Your task:
If "napětí" shows up in a line of the material, return that line.

Extracted records: Begin

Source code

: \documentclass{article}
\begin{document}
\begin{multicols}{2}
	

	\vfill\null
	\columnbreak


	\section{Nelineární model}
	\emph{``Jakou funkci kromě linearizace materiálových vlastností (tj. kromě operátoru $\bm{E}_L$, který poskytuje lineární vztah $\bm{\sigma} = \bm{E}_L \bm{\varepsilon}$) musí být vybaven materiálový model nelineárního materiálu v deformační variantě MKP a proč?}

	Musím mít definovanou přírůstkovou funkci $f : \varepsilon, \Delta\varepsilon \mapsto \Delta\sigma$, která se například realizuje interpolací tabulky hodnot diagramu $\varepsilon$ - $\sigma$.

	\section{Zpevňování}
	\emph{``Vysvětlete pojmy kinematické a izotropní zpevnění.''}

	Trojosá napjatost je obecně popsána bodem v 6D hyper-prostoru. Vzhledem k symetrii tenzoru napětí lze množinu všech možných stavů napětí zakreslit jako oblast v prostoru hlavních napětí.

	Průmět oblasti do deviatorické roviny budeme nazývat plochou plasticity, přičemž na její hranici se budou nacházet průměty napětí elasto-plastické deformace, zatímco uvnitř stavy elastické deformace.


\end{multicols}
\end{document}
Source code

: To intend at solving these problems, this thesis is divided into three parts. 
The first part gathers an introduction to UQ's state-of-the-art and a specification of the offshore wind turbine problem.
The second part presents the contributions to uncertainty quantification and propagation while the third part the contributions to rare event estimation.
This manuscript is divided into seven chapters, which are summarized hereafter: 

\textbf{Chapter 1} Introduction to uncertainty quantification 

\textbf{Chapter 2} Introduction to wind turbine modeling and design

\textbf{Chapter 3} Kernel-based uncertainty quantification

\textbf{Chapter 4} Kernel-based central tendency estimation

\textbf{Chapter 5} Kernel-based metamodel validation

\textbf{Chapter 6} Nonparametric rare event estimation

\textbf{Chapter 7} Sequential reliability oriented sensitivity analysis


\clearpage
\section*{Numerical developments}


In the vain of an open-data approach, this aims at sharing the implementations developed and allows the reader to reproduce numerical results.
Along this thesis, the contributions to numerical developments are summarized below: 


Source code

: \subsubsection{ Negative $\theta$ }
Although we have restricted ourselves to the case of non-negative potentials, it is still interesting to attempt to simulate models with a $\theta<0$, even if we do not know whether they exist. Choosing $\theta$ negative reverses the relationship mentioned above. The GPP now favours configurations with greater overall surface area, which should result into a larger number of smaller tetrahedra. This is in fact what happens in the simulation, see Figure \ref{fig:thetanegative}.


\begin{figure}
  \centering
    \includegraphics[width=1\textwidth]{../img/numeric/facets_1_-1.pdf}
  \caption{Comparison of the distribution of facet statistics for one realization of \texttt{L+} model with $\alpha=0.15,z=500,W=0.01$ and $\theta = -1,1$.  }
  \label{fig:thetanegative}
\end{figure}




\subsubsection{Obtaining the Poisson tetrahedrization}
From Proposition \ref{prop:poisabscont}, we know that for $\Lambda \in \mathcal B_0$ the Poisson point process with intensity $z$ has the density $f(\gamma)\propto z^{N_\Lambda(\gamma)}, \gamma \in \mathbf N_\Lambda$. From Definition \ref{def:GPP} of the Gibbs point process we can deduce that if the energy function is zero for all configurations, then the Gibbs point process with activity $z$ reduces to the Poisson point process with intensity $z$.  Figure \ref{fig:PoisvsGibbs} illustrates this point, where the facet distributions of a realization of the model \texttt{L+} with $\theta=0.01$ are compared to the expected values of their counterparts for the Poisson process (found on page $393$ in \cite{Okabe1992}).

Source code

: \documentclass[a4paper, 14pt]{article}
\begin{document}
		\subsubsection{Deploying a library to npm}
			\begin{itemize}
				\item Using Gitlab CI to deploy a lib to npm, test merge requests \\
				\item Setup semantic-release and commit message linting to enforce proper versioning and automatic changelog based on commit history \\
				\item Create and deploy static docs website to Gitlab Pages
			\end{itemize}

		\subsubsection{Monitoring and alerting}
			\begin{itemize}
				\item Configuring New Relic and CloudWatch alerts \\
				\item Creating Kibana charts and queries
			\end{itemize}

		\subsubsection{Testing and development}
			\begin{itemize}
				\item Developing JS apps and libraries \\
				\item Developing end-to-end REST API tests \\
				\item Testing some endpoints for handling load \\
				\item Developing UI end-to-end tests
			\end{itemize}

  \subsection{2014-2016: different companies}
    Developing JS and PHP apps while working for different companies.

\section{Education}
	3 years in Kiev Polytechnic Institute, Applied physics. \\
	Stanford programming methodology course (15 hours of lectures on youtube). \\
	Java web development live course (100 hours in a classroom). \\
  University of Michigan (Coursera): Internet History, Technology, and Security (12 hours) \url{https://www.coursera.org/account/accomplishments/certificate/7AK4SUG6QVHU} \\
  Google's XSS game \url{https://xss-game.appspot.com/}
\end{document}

Extracted records: End

Your solution:
	Trojosá napjatost je obecně popsána bodem v 6D hyper-prostoru. Vzhledem k symetrii tenzoru napětí lze množinu všech možných stavů napětí zakreslit jako oblast v prostoru hlavních napětí.
	Průmět oblasti do deviatorické roviny budeme nazývat plochou plasticity, přičemž na její hranici se budou nacházet průměty napětí elasto-plastické deformace, zatímco uvnitř stavy elastické deformace.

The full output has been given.